#### WORK ORDER
After dropping the pictures, give again exactly the lines of the data from its first line through the line with "to (but not", which is included as well.

[Source data]
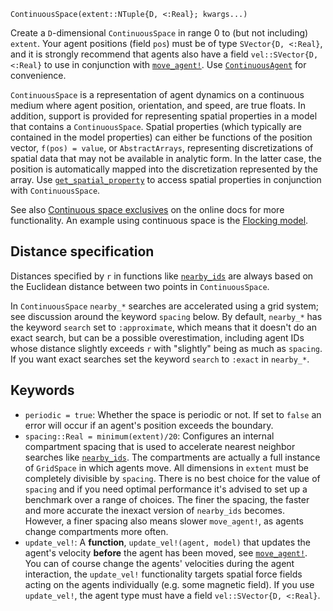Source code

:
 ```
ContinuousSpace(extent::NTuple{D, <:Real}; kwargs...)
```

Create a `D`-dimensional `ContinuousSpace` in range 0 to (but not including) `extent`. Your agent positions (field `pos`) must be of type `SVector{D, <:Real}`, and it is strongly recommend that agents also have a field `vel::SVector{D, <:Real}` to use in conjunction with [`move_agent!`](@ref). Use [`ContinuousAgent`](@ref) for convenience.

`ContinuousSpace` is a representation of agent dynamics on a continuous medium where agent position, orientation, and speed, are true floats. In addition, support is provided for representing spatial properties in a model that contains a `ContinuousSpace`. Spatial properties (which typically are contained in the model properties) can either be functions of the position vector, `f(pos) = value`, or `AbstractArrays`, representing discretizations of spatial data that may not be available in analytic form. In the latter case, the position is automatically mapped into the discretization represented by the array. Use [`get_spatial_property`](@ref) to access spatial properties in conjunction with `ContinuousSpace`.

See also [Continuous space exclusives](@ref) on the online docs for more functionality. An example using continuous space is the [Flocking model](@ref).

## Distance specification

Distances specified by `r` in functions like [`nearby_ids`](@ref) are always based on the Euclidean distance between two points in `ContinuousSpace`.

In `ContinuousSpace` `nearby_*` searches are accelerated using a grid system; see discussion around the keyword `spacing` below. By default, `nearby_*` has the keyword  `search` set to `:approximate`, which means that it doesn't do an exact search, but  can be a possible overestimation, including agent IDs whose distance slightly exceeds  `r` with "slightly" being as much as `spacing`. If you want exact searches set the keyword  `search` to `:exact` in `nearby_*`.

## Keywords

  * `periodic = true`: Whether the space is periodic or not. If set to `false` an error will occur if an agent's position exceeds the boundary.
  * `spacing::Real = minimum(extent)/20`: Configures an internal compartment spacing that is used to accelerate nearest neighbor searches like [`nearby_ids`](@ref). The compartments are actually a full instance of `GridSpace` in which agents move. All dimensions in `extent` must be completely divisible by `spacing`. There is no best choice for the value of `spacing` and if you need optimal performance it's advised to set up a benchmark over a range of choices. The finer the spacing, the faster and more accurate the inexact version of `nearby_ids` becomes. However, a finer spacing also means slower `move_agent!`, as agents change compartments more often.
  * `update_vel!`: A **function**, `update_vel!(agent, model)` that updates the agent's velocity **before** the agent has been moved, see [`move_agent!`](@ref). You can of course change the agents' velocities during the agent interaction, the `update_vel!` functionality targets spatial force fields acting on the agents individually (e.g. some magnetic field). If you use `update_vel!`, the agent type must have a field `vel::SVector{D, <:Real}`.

#### EXERCISE ANSWER
Source code

:
 ```
ContinuousSpace(extent::NTuple{D, <:Real}; kwargs...)
```

Create a `D`-dimensional `ContinuousSpace` in range 0 to (but not including) `extent`. Your agent positions (field `pos`) must be of type `SVector{D, <:Real}`, and it is strongly recommend that agents also have a field `vel::SVector{D, <:Real}` to use in conjunction with [`move_agent!`](@ref). Use [`ContinuousAgent`](@ref) for convenience.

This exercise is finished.